What keeps RKN up at night
Roskomnadzor’s Bashkortostan office didn’t get access to AS KOV until December 2020, but RKN began testing the new system three months earlier in Novosibirsk. In October 2020, the agency’s branch there delivered a presentation “on the organization of monitoring the information space to identify hotbeds of tension based on the example of the Novosibirsk region.”
Based on the data Meduza analyzed, RKN’s monitoring work always begins with a review of the number of “negative publications” concerning President Putin. Officials use a predetermined list of “destabilizing topics” that appears in every report, even when monitors recorded no cases on a particular day. This was the list in March 2022:
- Criticisms of Russia’s current state officials, comparisons involving living standards
- Coverage of the non-systemic [anti-Kremlin] opposition’s activities
- Sanctions pressure
- Regionalization and violations of Russia’s territorial integrity
- Religious and ethnic conflicts
- Sexual and other “freedoms,” imposed tolerance [sic]
- The legalization of recreational drugs
- Foreign aggression, interference by foreign states in Russia’s domestic affairs
- Distortions of WWII history, pro-Western interpretations of the results and course of the war
- Cross-border influence by neighboring states
Notably, RKN was targeting “anti-militarism” as early as September 2020 — well more than a year before Moscow launched its full-scale invasion of Ukraine.
Meduza was unable to establish who decided which subjects RKN would monitor, but the list was likely determined in advance of the agency’s trials in Novosibirsk, given the fact that reports often left many of these sections blank. A year and a half later, the structure of this monitoring work has barely changed. The reports leaked in Bashkortostan, for example, feature just a single new “destabilizing subject” (and it appears to be the product of Russia’s struggles in Ukraine): “cross-border influence by neighboring states.”
How RKN searches for “hotbeds of tension”

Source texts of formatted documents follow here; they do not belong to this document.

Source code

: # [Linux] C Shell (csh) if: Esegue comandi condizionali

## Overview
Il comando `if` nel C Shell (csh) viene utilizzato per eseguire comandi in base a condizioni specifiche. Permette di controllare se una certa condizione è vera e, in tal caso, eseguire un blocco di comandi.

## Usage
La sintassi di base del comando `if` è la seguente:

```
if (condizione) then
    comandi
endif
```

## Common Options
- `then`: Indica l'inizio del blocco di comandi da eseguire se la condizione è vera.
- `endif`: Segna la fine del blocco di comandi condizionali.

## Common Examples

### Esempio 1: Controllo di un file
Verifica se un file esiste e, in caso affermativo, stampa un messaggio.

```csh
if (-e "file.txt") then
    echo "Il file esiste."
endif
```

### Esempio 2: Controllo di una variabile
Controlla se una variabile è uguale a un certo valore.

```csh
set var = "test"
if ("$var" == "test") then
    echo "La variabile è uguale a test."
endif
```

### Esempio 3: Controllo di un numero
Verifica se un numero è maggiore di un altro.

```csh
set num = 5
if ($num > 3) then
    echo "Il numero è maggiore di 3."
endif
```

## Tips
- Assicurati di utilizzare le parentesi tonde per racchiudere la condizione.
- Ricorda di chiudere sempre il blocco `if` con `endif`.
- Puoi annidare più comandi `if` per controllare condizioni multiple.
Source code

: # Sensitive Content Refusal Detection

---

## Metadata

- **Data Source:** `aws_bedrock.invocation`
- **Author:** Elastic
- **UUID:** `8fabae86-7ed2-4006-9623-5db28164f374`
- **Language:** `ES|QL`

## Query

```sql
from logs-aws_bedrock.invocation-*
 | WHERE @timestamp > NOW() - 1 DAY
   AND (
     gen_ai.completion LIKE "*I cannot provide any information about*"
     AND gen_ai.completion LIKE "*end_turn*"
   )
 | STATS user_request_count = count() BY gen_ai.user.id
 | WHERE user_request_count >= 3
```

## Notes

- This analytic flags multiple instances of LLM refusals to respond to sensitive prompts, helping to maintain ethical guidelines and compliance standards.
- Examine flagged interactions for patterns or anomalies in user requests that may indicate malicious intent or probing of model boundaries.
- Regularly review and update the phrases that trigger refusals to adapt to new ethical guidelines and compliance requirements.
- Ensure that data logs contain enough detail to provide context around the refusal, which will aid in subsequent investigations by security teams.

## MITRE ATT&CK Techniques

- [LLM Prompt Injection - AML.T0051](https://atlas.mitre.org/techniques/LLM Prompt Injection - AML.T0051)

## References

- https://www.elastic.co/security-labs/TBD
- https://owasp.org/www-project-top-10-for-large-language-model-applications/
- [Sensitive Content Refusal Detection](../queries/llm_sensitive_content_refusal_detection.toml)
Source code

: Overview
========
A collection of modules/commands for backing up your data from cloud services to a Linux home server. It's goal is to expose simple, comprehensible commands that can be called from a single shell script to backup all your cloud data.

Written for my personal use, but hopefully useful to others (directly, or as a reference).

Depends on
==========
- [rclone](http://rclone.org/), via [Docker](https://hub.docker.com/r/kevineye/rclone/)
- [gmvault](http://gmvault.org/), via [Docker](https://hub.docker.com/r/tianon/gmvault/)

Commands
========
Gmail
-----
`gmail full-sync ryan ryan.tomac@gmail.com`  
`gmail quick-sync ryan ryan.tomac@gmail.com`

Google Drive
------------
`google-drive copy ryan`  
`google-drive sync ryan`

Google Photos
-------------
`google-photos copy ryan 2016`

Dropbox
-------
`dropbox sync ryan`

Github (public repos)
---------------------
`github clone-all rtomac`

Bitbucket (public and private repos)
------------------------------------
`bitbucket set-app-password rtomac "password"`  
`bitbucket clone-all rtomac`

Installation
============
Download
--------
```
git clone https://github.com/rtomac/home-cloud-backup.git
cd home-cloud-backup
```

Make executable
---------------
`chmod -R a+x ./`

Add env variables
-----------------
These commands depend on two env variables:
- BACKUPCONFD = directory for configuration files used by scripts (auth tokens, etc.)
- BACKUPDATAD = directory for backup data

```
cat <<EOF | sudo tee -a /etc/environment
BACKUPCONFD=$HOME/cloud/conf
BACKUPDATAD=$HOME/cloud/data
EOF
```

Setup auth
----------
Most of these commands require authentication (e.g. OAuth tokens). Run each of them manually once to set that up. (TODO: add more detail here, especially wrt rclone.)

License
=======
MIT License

The materials recovered from RKN’s Novosibirsk trials indicate that this monitoring work is designed to cover all mass media resources (the news media, blogs, and social networks), with the exception of what the agency calls “pro-state” outlets. The records Meduza reviewed, however, contain no explicit criteria for determining whether a resource is “pro-state.”

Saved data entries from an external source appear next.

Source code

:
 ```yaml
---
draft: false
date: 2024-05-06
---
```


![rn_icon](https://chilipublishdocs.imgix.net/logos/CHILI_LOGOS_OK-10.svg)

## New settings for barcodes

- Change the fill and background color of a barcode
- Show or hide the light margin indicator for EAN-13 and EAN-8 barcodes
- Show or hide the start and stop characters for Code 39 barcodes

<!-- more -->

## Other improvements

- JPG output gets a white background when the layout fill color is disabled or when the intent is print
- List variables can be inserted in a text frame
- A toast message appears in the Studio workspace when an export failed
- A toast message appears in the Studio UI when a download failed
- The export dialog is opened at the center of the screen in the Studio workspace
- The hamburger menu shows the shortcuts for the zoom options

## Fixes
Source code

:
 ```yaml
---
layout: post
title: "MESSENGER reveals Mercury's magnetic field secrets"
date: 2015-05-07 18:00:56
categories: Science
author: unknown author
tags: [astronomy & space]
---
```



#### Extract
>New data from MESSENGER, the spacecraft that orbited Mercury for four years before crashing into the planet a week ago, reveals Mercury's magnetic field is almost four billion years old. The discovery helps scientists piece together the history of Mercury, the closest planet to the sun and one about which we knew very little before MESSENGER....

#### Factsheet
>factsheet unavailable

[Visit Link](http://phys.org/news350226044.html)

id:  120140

RKN divides all the information sources it monitors into two main categories: “propaganda” and “soft power.” Every report on “instances of social destabilization” takes these two groups into account separately. The agency considers “propaganda” to be resources that rely on the technique of “repeating the simplest and most understandable concepts.” In RKN’s reports, the resources that fall into this group are the “websites of large news agencies and sources founded back before the dissolution of the USSR.” Resources built on “soft power,” meanwhile, specialize in manufacturing “underlying shifts in individuals’ attitudes.” This typically means social networks, content from opinion leaders, and news outlets and websites that don’t directly violate Russia’s media regulations.

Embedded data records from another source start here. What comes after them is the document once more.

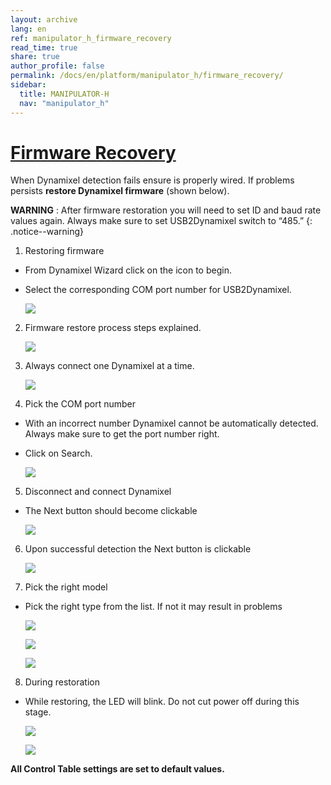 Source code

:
 ```yaml
---
layout: archive
lang: en
ref: manipulator_h_firmware_recovery
read_time: true
share: true
author_profile: false
permalink: /docs/en/platform/manipulator_h/firmware_recovery/
sidebar:
  title: MANIPULATOR-H
  nav: "manipulator_h"
---
```


<div style="counter-reset: h1 8"></div>

# [Firmware Recovery](#firmware-recovery)

When Dynamixel detection fails ensure is properly wired. If problems persists **restore Dynamixel firmware** (shown below).

**WARNING** : After firmware restoration you will need to set ID and baud rate values again. Always make sure to set USB2Dynamixel switch to “485.”
{: .notice--warning}

1. Restoring firmware
  - From Dynamixel Wizard click on the  icon to begin.
  - Select the corresponding COM port number for USB2Dynamixel.

    ![](/assets/images/platform/manipulator_h/manipulator_h_076.jpg)

2. Firmware restore process steps explained.

    ![](/assets/images/platform/manipulator_h/manipulator_h_077.jpg)

3. Always connect one Dynamixel at a time.

    ![](/assets/images/platform/manipulator_h/manipulator_h_078.jpg)

4. Pick the COM port number
  - With an incorrect number Dynamixel cannot be automatically detected. Always make sure to get the port number right.
  - Click on Search.

    ![](/assets/images/platform/manipulator_h/manipulator_h_079.jpg)

5. Disconnect and connect Dynamixel
  - The Next button should become clickable

    ![](/assets/images/platform/manipulator_h/manipulator_h_080.jpg)

6. Upon successful detection the Next button is clickable

    ![](/assets/images/platform/manipulator_h/manipulator_h_081.jpg)

7. Pick the right model
  - Pick the right type from the list. If not it may result in problems

    ![](/assets/images/platform/manipulator_h/manipulator_h_082.jpg)

    ![](/assets/images/platform/manipulator_h/manipulator_h_083.jpg)

    ![](/assets/images/platform/manipulator_h/manipulator_h_084.jpg)

8. During restoration
  - While restoring, the LED will blink. Do not cut power off during this stage.

    ![](/assets/images/platform/manipulator_h/manipulator_h_085.jpg)

    ![](/assets/images/platform/manipulator_h/manipulator_h_086.jpg)

**All Control Table settings are set to default values.**
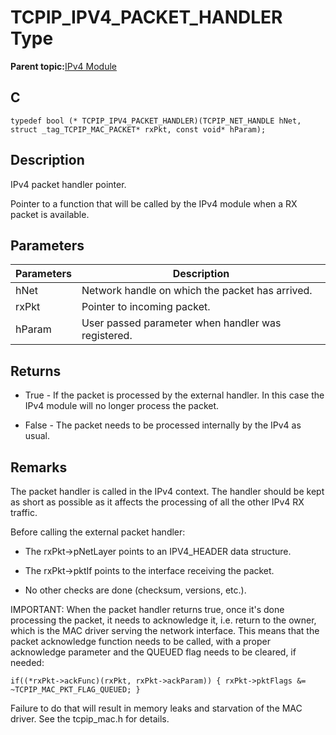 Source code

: # TCPIP\_IPV4\_PACKET\_HANDLER Type

**Parent topic:**[IPv4 Module](GUID-EA29E72F-4194-41F9-9F19-D8BBA00D62F2.md)

## C

```
typedef bool (* TCPIP_IPV4_PACKET_HANDLER)(TCPIP_NET_HANDLE hNet, struct _tag_TCPIP_MAC_PACKET* rxPkt, const void* hParam);
```

## Description

IPv4 packet handler pointer.

Pointer to a function that will be called by the IPv4 module when a RX packet is available.

## Parameters

|Parameters|Description|
|----------|-----------|
|hNet|Network handle on which the packet has arrived.|
|rxPkt|Pointer to incoming packet.|
|hParam|User passed parameter when handler was registered.|

## Returns

-   True - If the packet is processed by the external handler. In this case the IPv4 module will no longer process the packet.

-   False - The packet needs to be processed internally by the IPv4 as usual.


## Remarks

The packet handler is called in the IPv4 context. The handler should be kept as short as possible as it affects the processing of all the other IPv4 RX traffic.

Before calling the external packet handler:

-   The rxPkt-\>pNetLayer points to an IPV4\_HEADER data structure.

-   The rxPkt-\>pktIf points to the interface receiving the packet.

-   No other checks are done \(checksum, versions, etc.\).


IMPORTANT: When the packet handler returns true, once it's done processing the packet, it needs to acknowledge it, i.e. return to the owner, which is the MAC driver serving the network interface. This means that the packet acknowledge function needs to be called, with a proper acknowledge parameter and the QUEUED flag needs to be cleared, if needed:

```
if((*rxPkt->ackFunc)(rxPkt, rxPkt->ackParam)) { rxPkt->pktFlags &= ~TCPIP_MAC_PKT_FLAG_QUEUED; } 
```

Failure to do that will result in memory leaks and starvation of the MAC driver. See the tcpip\_mac.h for details.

To hammer home this distinction, RKN’s slideshow represents “propaganda” with a radio set and “soft power” with a smartphone.
RKN labels every information resource as either “propaganda” or “soft power.” In their monitoring work, analysts summarize various displays of discontent: criticisms of “the local authorities,” “of the electoral process (amendments to the Constitution),” “of public health measures (coronavirus),” “daily news reports criticizing the current state authorities,” and so on.
Meduza was unable to find any official documents regulating this monitoring program. Roskomnadzor did not respond to our questions about the purpose of its Office of Operational Interaction, and representatives of other state agencies connected to this system did not return Meduza’s calls.